Localizations as free, finite rank modules - MathOverflow

Localizations as free, finite rank modules

2010-07-09T09:31:59Z

Let $K$ be a algebraic number field of degree $n$ over $\mathbb{Q}$, and $O$ its ring of integers. Let $P$ be a prime ideal of $O$ and $(p)=P \cap \mathbb{Z}$. Is it true that the localization $O_{P}$ is a rank $n$ free module over $\mathbb{Z}_{(p)}$ (the localization of $\mathbb{Z}$ at $(p)$) if and only if $P$ is the only prime above $(p)$?

Answer by Georges Elencwajg for Localizations as free, finite rank modules

2010-07-09T10:43:58Z

Dear Pedro, actually the localization $O_p$ is always free of rank $n$ over $\mathbb Z_{(p)}$, independently of the number of primes above $p$.The reason is that

a) $O_p$ is of finite type and torsionless over $\mathbb Z_{(p)}$

b) $\mathbb Z_{(p)}$ is a principal ideal domain (PID for those in a hurry)

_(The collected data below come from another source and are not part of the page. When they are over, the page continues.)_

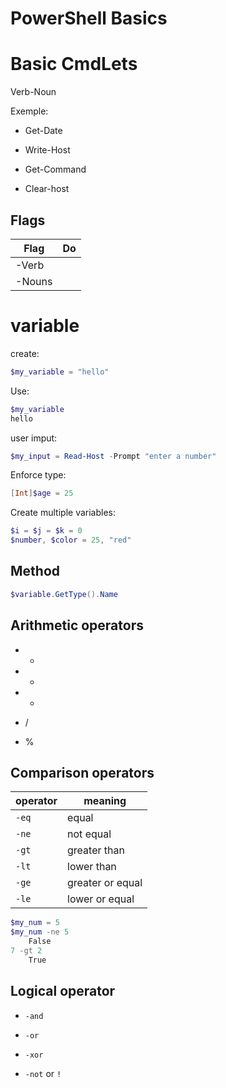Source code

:
# PowerShell Basics

# Basic CmdLets

Verb-Noun

Exemple:

- Get-Date

- Write-Host

- Get-Command

- Clear-host
  
  

## Flags

| Flag   | Do |
|--------|----|
| -Verb  |    |
| -Nouns |    |

# variable

create:

```powershell
$my_variable = "hello"
```

Use:

```powershell
$my_variable
hello
```

user imput:

```powershell
$my_input = Read-Host -Prompt "enter a number"
```

Enforce type:

```powershell
[Int]$age = 25
```

Create multiple variables:

```powershell
$i = $j = $k = 0
$number, $color = 25, "red"
```

## Method

```powershell
$variable.GetType().Name
```



## Arithmetic operators

- +

- -

- *

- /

- %

## Comparison operators

| operator | meaning          |
|----------|------------------|
| `-eq`    | equal            |
| `-ne`    | not equal        |
| `-gt`    | greater than     |
| `-lt`    | lower than       |
| `-ge`    | greater or equal |
| `-le`    | lower or equal   |

```powershell
$my_num = 5
$my_num -ne 5
    False
7 -gt 2
    True
```



## Logical operator

- `-and`

- `-or`

- `-xor`

- `-not` or `!`
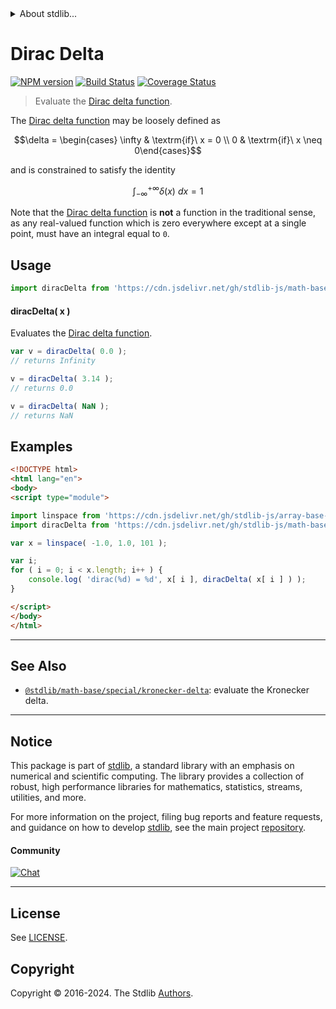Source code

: <!--

@license Apache-2.0

Copyright (c) 2022 The Stdlib Authors.

Licensed under the Apache License, Version 2.0 (the "License");
you may not use this file except in compliance with the License.
You may obtain a copy of the License at

   http://www.apache.org/licenses/LICENSE-2.0

Unless required by applicable law or agreed to in writing, software
distributed under the License is distributed on an "AS IS" BASIS,
WITHOUT WARRANTIES OR CONDITIONS OF ANY KIND, either express or implied.
See the License for the specific language governing permissions and
limitations under the License.

-->


<details>
  <summary>
    About stdlib...
  </summary>
  <p>We believe in a future in which the web is a preferred environment for numerical computation. To help realize this future, we've built stdlib. stdlib is a standard library, with an emphasis on numerical and scientific computation, written in JavaScript (and C) for execution in browsers and in Node.js.</p>
  <p>The library is fully decomposable, being architected in such a way that you can swap out and mix and match APIs and functionality to cater to your exact preferences and use cases.</p>
  <p>When you use stdlib, you can be absolutely certain that you are using the most thorough, rigorous, well-written, studied, documented, tested, measured, and high-quality code out there.</p>
  <p>To join us in bringing numerical computing to the web, get started by checking us out on <a href="https://github.com/stdlib-js/stdlib">GitHub</a>, and please consider <a href="https://opencollective.com/stdlib">financially supporting stdlib</a>. We greatly appreciate your continued support!</p>
</details>

# Dirac Delta

[![NPM version][npm-image]][npm-url] [![Build Status][test-image]][test-url] [![Coverage Status][coverage-image]][coverage-url] <!-- [![dependencies][dependencies-image]][dependencies-url] -->

> Evaluate the [Dirac delta function][dirac-delta-function].

<section class="intro">

The [Dirac delta function][dirac-delta-function] may be loosely defined as

<!-- <equation class="equation" label="eq:dirac_delta" align="center" raw="\delta = \begin{cases} \infty & \textrm{if}\ x = 0 \\ 0 & \textrm{if}\ x \neq 0\end{cases}" alt="Dirac delta function."> -->

```math
\delta = \begin{cases} \infty & \textrm{if}\ x = 0 \\ 0 & \textrm{if}\ x \neq 0\end{cases}
```

<!-- <div class="equation" align="center" data-raw-text="\delta = \begin{cases} \infty &amp; \textrm{if}\ x = 0 \\ 0 &amp; \textrm{if}\ x \neq 0\end{cases}" data-equation="eq:dirac_delta">
    <img src="https://cdn.jsdelivr.net/gh/stdlib-js/stdlib@bb29798906e119fcb2af99e94b60407a270c9b32/lib/node_modules/@stdlib/math/base/special/dirac-delta/docs/img/equation_dirac_delta.svg" alt="Dirac delta function.">
    <br>
</div> -->

<!-- </equation> -->

and is constrained to satisfy the identity

<!-- <equation class="equation" label="eq:dirac_delta_integral" align="center" raw="\int^{+\infty}_{-\infty} \delta(x)\ dx = 1" alt="Dirac delta function integral."> -->

```math
\int^{+\infty}_{-\infty} \delta(x)\ dx = 1
```

<!-- <div class="equation" align="center" data-raw-text="\int^{+\infty}_{-\infty} \delta(x)\ dx = 1" data-equation="eq:dirac_delta_integral">
    <img src="https://cdn.jsdelivr.net/gh/stdlib-js/stdlib@bb29798906e119fcb2af99e94b60407a270c9b32/lib/node_modules/@stdlib/math/base/special/dirac-delta/docs/img/equation_dirac_delta_integral.svg" alt="Dirac delta function integral.">
    <br>
</div> -->

<!-- </equation> -->

Note that the [Dirac delta function][dirac-delta-function] is **not** a function in the traditional sense, as any real-valued function which is zero everywhere except at a single point, must have an integral equal to `0`.

</section>

<!-- /.intro -->



<section class="usage">

## Usage

```javascript
import diracDelta from 'https://cdn.jsdelivr.net/gh/stdlib-js/math-base-special-dirac-delta@v0.2.2-esm/index.mjs';
```

#### diracDelta( x )

Evaluates the [Dirac delta function][dirac-delta-function].

```javascript
var v = diracDelta( 0.0 );
// returns Infinity

v = diracDelta( 3.14 );
// returns 0.0

v = diracDelta( NaN );
// returns NaN
```

</section>

<!-- /.usage -->

<section class="examples">

## Examples

<!-- eslint no-undef: "error" -->

```html
<!DOCTYPE html>
<html lang="en">
<body>
<script type="module">

import linspace from 'https://cdn.jsdelivr.net/gh/stdlib-js/array-base-linspace@esm/index.mjs';
import diracDelta from 'https://cdn.jsdelivr.net/gh/stdlib-js/math-base-special-dirac-delta@v0.2.2-esm/index.mjs';

var x = linspace( -1.0, 1.0, 101 );

var i;
for ( i = 0; i < x.length; i++ ) {
    console.log( 'dirac(%d) = %d', x[ i ], diracDelta( x[ i ] ) );
}

</script>
</body>
</html>
```

</section>

<!-- /.examples -->

<!-- C interface documentation. -->



<!-- Section for related `stdlib` packages. Do not manually edit this section, as it is automatically populated. -->

<section class="related">

* * *

## See Also

-   <span class="package-name">[`@stdlib/math-base/special/kronecker-delta`][@stdlib/math/base/special/kronecker-delta]</span><span class="delimiter">: </span><span class="description">evaluate the Kronecker delta.</span>

</section>

<!-- /.related -->

<!-- Section for all links. Make sure to keep an empty line after the `section` element and another before the `/section` close. -->


<section class="main-repo" >

* * *

## Notice

This package is part of [stdlib][stdlib], a standard library with an emphasis on numerical and scientific computing. The library provides a collection of robust, high performance libraries for mathematics, statistics, streams, utilities, and more.

For more information on the project, filing bug reports and feature requests, and guidance on how to develop [stdlib][stdlib], see the main project [repository][stdlib].

#### Community

[![Chat][chat-image]][chat-url]

---

## License

See [LICENSE][stdlib-license].


## Copyright

Copyright &copy; 2016-2024. The Stdlib [Authors][stdlib-authors].

</section>

<!-- /.stdlib -->

<!-- Section for all links. Make sure to keep an empty line after the `section` element and another before the `/section` close. -->

<section class="links">

[npm-image]: http://img.shields.io/npm/v/@stdlib/math-base-special-dirac-delta.svg
[npm-url]: https://npmjs.org/package/@stdlib/math-base-special-dirac-delta

[test-image]: https://github.com/stdlib-js/math-base-special-dirac-delta/actions/workflows/test.yml/badge.svg?branch=v0.2.2
[test-url]: https://github.com/stdlib-js/math-base-special-dirac-delta/actions/workflows/test.yml?query=branch:v0.2.2

[coverage-image]: https://img.shields.io/codecov/c/github/stdlib-js/math-base-special-dirac-delta/main.svg
[coverage-url]: https://codecov.io/github/stdlib-js/math-base-special-dirac-delta?branch=main

<!--

[dependencies-image]: https://img.shields.io/david/stdlib-js/math-base-special-dirac-delta.svg
[dependencies-url]: https://david-dm.org/stdlib-js/math-base-special-dirac-delta/main

-->

[chat-image]: https://img.shields.io/gitter/room/stdlib-js/stdlib.svg
[chat-url]: https://app.gitter.im/#/room/#stdlib-js_stdlib:gitter.im

[stdlib]: https://github.com/stdlib-js/stdlib

[stdlib-authors]: https://github.com/stdlib-js/stdlib/graphs/contributors

[umd]: https://github.com/umdjs/umd
[es-module]: https://developer.mozilla.org/en-US/docs/Web/JavaScript/Guide/Modules

[deno-url]: https://github.com/stdlib-js/math-base-special-dirac-delta/tree/deno
[deno-readme]: https://github.com/stdlib-js/math-base-special-dirac-delta/blob/deno/README.md
[umd-url]: https://github.com/stdlib-js/math-base-special-dirac-delta/tree/umd
[umd-readme]: https://github.com/stdlib-js/math-base-special-dirac-delta/blob/umd/README.md
[esm-url]: https://github.com/stdlib-js/math-base-special-dirac-delta/tree/esm
[esm-readme]: https://github.com/stdlib-js/math-base-special-dirac-delta/blob/esm/README.md
[branches-url]: https://github.com/stdlib-js/math-base-special-dirac-delta/blob/main/branches.md

[stdlib-license]: https://raw.githubusercontent.com/stdlib-js/math-base-special-dirac-delta/main/LICENSE

[dirac-delta-function]: https://en.wikipedia.org/wiki/Dirac_delta_function

<!-- <related-links> -->

[@stdlib/math/base/special/kronecker-delta]: https://github.com/stdlib-js/math-base-special-kronecker-delta/tree/esm

<!-- </related-links> -->

</section>

<!-- /.links -->
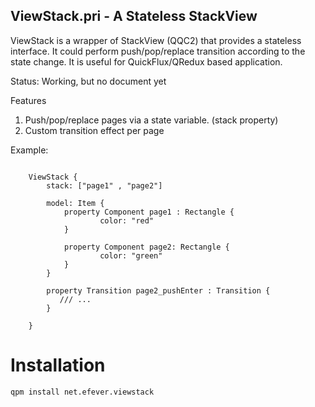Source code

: ViewStack.pri - A Stateless StackView 
------------------------------------

ViewStack is a wrapper of StackView (QQC2) that provides a stateless interface. It could perform push/pop/replace transition according to the state change. It is useful for QuickFlux/QRedux based application.

Status: Working, but no document yet

Features

 1. Push/pop/replace pages via a state variable. (stack property)
 1. Custom transition effect per page

Example:
```

    ViewStack {
        stack: ["page1" , "page2"]

        model: Item {
            property Component page1 : Rectangle {
                    color: "red"
            }

            property Component page2: Rectangle {
                    color: "green"
            }
        }
        
        property Transition page2_pushEnter : Transition {
           /// ...
        }

    }

```

Installation
============

	qpm install net.efever.viewstack
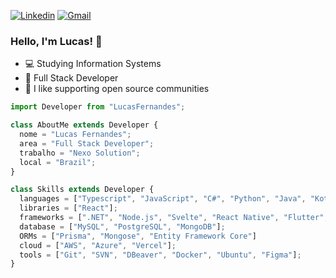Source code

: [![Linkedin](https://img.shields.io/badge/-LinkedIn-blue?style=flat&logo=Linkedin&logoColor=white)](https://www.linkedin.com/in/lucasfernandesprogrammer/)
[![Gmail](https://img.shields.io/badge/-Gmail-c14438?style=flat&logo=Gmail&logoColor=white)](mailto:lucas@nexosolution.com)



### Hello, I'm Lucas! 👋

- :computer: Studying Information Systems
- :blue_book: Full Stack Developer
- :metal: I like supporting open source communities


```js
import Developer from "LucasFernandes";

class AboutMe extends Developer {
  nome = "Lucas Fernandes";
  area = "Full Stack Developer";
  trabalho = "Nexo Solution";
  local = "Brazil";
}

class Skills extends Developer {
  languages = ["Typescript", "JavaScript", "C#", "Python", "Java", "Kotlin"];
  libraries = ["React"];
  frameworks = [".NET", "Node.js", "Svelte", "React Native", "Flutter", "Next.js", "Angular", "AngularJS", "Vue.js"];
  database = ["MySQL", "PostgreSQL", "MongoDB"];
  ORMs = ["Prisma", "Mongose", "Entity Framework Core"]
  cloud = ["AWS", "Azure", "Vercel"];
  tools = ["Git", "SVN", "DBeaver", "Docker", "Ubuntu", "Figma"];
}
```
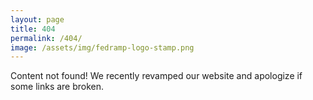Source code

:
 ```yaml
---
layout: page
title: 404
permalink: /404/
image: /assets/img/fedramp-logo-stamp.png
---
```

Content not found! We recently revamped our website and apologize if some links are broken.
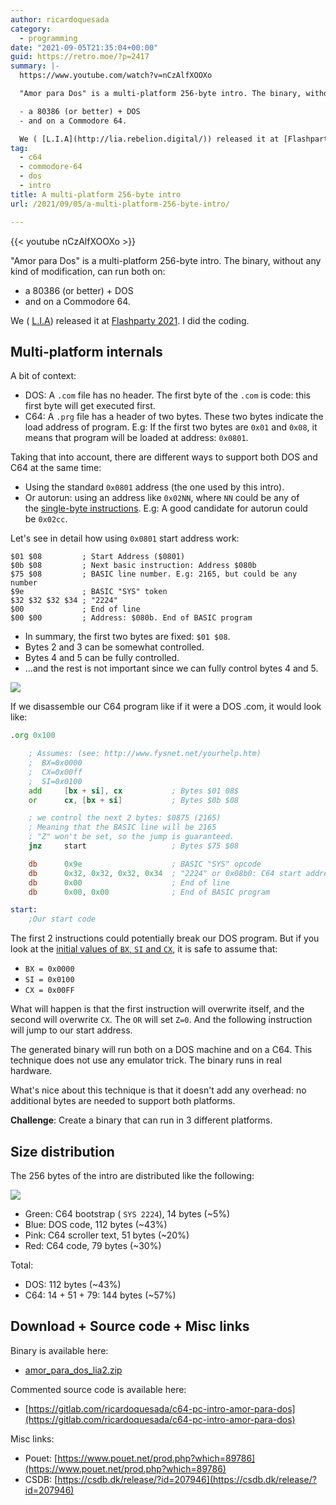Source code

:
 ```yaml
---
author: ricardoquesada
category:
  - programming
date: "2021-09-05T21:35:04+00:00"
guid: https://retro.moe/?p=2417
summary: |-
  https://www.youtube.com/watch?v=nCzAlfXOOXo

  "Amor para Dos" is a multi-platform 256-byte intro. The binary, without any kind of modification, can run both on:

  - a 80386 (or better) + DOS
  - and on a Commodore 64.

  We ( [L.I.A](http://lia.rebelion.digital/)) released it at [Flashparty 2021](https://file+.vscode-resource.vscode-webview.net/home/riq/progs/lia/flash-2021/flash2021). I did the coding.
tag:
  - c64
  - commodore-64
  - dos
  - intro
title: A multi-platform 256-byte intro
url: /2021/09/05/a-multi-platform-256-byte-intro/

---
```

{{< youtube nCzAlfXOOXo >}}

"Amor para Dos" is a multi-platform 256-byte intro. The binary, without any kind of modification, can run both on:

- a 80386 (or better) + DOS
- and on a Commodore 64.

We ( [L.I.A](http://lia.rebelion.digital/)) released it at [Flashparty 2021](https://file+.vscode-resource.vscode-webview.net/home/riq/progs/lia/flash-2021/flash2021). I did the coding.

## Multi-platform internals

A bit of context:

- DOS: A `.com` file has no header. The first byte of the `.com` is code: this first byte will get executed first.
- C64: A `.prg` file has a header of two bytes. These two bytes indicate the load address of program. E.g: If the first two bytes are `0x01` and `0x08`, it means that program will be loaded at address: `0x0801`.

Taking that into account, there are different ways to support both DOS and C64 at the same time:

- Using the standard `0x0801` address (the one used by this intro).
- Or autorun: using an address like `0x02NN`, where `NN` could be any of the [single-byte instructions](http://xxeo.com/single-byte-or-small-x86-opcodes). E.g: A good candidate for autorun could be `0x02cc`.

Let's see in detail how using `0x0801` start address work:

```
$01 $08         ; Start Address ($0801)
$0b $08         ; Next basic instruction: Address $080b
$75 $08         ; BASIC line number. E.g: 2165, but could be any number
$9e             ; BASIC "SYS" token
$32 $32 $32 $34 ; "2224"
$00             ; End of line
$00 $00         ; Address: $080b. End of BASIC program

```

- In summary, the first two bytes are fixed: `$01 $08`.
- Bytes 2 and 3 can be somewhat controlled.
- Bytes 4 and 5 can be fully controlled.
- ...and the rest is not important since we can fully control bytes 4 and 5.

[![](/wp-content/uploads/2021/09/c64-sys.png?w=384)](/wp-content/uploads/2021/09/c64-sys.png)

If we disassemble our C64 program like if it were a DOS .com, it would look like:

```asm
.org 0x100

    ; Assumes: (see: http://www.fysnet.net/yourhelp.htm)
    ;  BX=0x0000
    ;  CX=0x00ff
    ;  SI=0x0100
    add     [bx + si], cx           ; Bytes $01 08$
    or      cx, [bx + si]           ; Bytes $0b $08

    ; we control the next 2 bytes: $0875 (2165)
    ; Meaning that the BASIC line will be 2165
    ; "Z" won't be set, so the jump is guaranteed.
    jnz     start                   ; Bytes $75 $08

    db      0x9e                    ; BASIC "SYS" opcode
    db      0x32, 0x32, 0x32, 0x34  ; "2224" or 0x08b0: C64 start address
    db      0x00                    ; End of line
    db      0x00, 0x00              ; End of BASIC program

start:
    ;Our start code

```

The first 2 instructions could potentially break our DOS program. But if you look at the [initial values of `BX`, `SI` and `CX`](http://www.fysnet.net/yourhelp.htm), it is safe to assume that:

- `BX = 0x0000`
- `SI = 0x0100`
- `CX = 0x00FF`

What will happen is that the first instruction will overwrite itself, and the second will overwrite `CX`. The `OR` will set `Z=0`. And the following instruction will jump to our start address.

The generated binary will run both on a DOS machine and on a C64. This technique does not use any emulator trick. The binary runs in real hardware.

What's nice about this technique is that it doesn't add any overhead: no additional bytes are needed to support both platforms.

**Challenge**: Create a binary that can run in 3 different platforms.

## Size distribution

The 256 bytes of the intro are distributed like the following:

[![](/wp-content/uploads/2021/09/size_distribution.png?w=748)](/wp-content/uploads/2021/09/size_distribution.png)

- Green: C64 bootstrap ( `SYS 2224`), 14 bytes (~5%)
- Blue: DOS code, 112 bytes (~43%)
- Pink: C64 scroller text, 51 bytes (~20%)
- Red: C64 code, 79 bytes (~30%)

Total:

- DOS: 112 bytes (~43%)
- C64: 14 + 51 + 79: 144 bytes (~57%)

## Download + Source code + Misc links

Binary is available here:

- [amor\_para\_dos\_lia2.zip](https://csdb.dk/release/download.php?id=256784)

Commented source code is available here:

- [https://gitlab.com/ricardoquesada/c64-pc-intro-amor-para-dos](https://gitlab.com/ricardoquesada/c64-pc-intro-amor-para-dos)

Misc links:

- Pouet: [https://www.pouet.net/prod.php?which=89786](https://www.pouet.net/prod.php?which=89786)
- CSDB: [https://csdb.dk/release/?id=207946](https://csdb.dk/release/?id=207946)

A reference for these facts is the elegant little book by Samuel, Algebraic Theory of Numbers, inspired by a draft for Bourbaki, but written in a much more, hum how shall I say, friendly style.

Edit Although what I wrote is (I hope) correct, it doesn't answer Pedro's question: he asked about $O_P$ and I answered about $ O_p$, as Keenan very politely commented. My sincerest apologies to Pedro and MathOverflow. However, as my friend Manuel Ojanguren remarked in order to to comfort me, if there is only one prime over $p$, then $O_p$ coincides with $O_P$ and we get that $O_P$ is finitely generated over $\mathbb Z_p$, which is one implication in the equivalence conjectured by Pedro.

Answer by Keenan Kidwell for Localizations as free, finite rank modules

2010-07-09T12:46:21Z

Well, if $P$ is not the only prime above $p$, then $O_P$ cannot be a finitely-generated $\mathbb{Z}_{(p)}$-module for the following reason. Suppose $Q$ is another prime ideal above $p$ and select $\beta\in Q\setminus P$. Then $\beta^{-1}\in O_P$. If $O_P$ were finitely-generated as a module over $\mathbb{Z}_{(p)}$ , then it would be integral over $\mathbb{Z}_{(p)}$ , and hence would be contained in the integral closure of $\mathbb{Z}_{(p)}$ in $K$, which is $O_p$. But then $\beta^{-1}\in O_p$, so $1/\beta=\alpha/m$ for some integer $m$ not divisible by $p$. This means that $m=\alpha\beta\in Q$, whence $m\in Q\cap\mathbb{Z}=(p)$, a contradiction.